What to work on: Give back the line containing "## 72. [A taxidermist" along with every line after it, exactly, until the entries end.

Records provided:
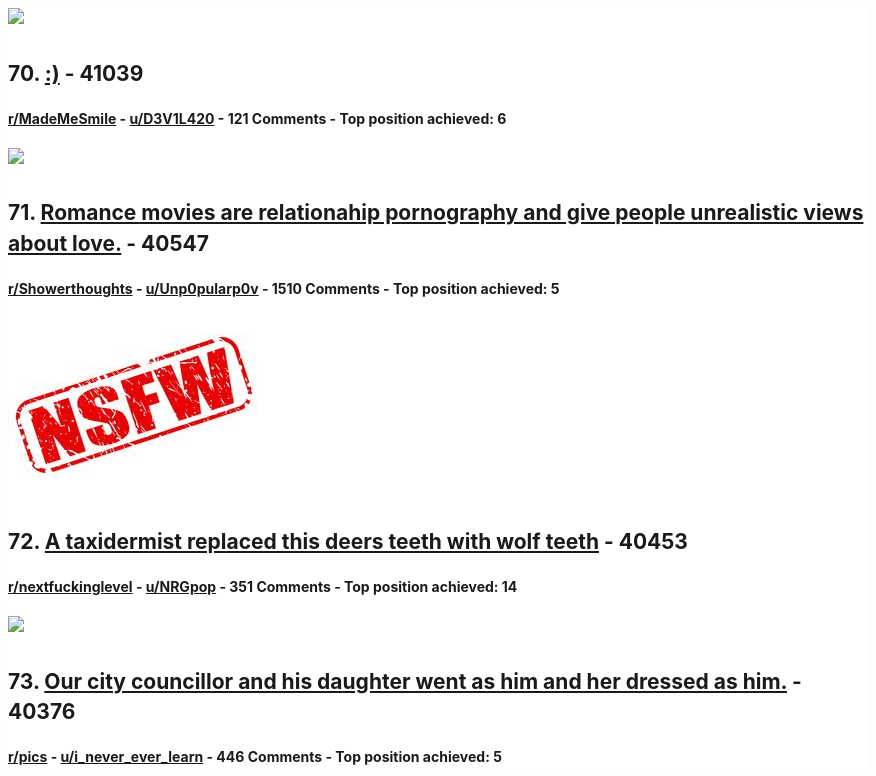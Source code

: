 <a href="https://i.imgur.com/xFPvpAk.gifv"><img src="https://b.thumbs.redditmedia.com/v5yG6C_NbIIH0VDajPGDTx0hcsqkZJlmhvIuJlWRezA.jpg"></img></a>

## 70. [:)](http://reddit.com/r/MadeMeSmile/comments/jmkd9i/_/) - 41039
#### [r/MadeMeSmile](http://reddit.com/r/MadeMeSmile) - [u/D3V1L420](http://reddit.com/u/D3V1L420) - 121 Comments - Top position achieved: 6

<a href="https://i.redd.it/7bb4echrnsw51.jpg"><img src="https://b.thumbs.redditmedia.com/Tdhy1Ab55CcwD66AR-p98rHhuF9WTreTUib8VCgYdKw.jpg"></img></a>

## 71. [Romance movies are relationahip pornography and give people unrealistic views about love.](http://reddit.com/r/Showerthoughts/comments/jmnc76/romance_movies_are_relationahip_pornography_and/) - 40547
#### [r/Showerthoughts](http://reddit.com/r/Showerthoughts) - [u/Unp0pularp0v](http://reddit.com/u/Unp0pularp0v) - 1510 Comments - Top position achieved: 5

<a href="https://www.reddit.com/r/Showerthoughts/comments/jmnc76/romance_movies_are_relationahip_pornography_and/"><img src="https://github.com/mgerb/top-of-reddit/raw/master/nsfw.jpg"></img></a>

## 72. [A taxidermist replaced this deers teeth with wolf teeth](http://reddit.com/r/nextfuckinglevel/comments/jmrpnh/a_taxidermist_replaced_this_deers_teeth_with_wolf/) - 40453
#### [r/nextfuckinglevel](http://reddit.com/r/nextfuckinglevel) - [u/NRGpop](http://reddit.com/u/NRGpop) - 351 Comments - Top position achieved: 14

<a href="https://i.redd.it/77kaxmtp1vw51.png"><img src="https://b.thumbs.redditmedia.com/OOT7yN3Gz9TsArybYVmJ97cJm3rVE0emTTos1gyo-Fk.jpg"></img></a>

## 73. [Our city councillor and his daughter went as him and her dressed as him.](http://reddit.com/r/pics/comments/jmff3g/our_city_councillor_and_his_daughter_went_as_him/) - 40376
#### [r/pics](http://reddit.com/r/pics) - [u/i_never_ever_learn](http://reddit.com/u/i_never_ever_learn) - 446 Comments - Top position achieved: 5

Your solution:
## 72. [A taxidermist replaced this deers teeth with wolf teeth](http://reddit.com/r/nextfuckinglevel/comments/jmrpnh/a_taxidermist_replaced_this_deers_teeth_with_wolf/) - 40453
#### [r/nextfuckinglevel](http://reddit.com/r/nextfuckinglevel) - [u/NRGpop](http://reddit.com/u/NRGpop) - 351 Comments - Top position achieved: 14

<a href="https://i.redd.it/77kaxmtp1vw51.png"><img src="https://b.thumbs.redditmedia.com/OOT7yN3Gz9TsArybYVmJ97cJm3rVE0emTTos1gyo-Fk.jpg"></img></a>

## 73. [Our city councillor and his daughter went as him and her dressed as him.](http://reddit.com/r/pics/comments/jmff3g/our_city_councillor_and_his_daughter_went_as_him/) - 40376
#### [r/pics](http://reddit.com/r/pics) - [u/i_never_ever_learn](http://reddit.com/u/i_never_ever_learn) - 446 Comments - Top position achieved: 5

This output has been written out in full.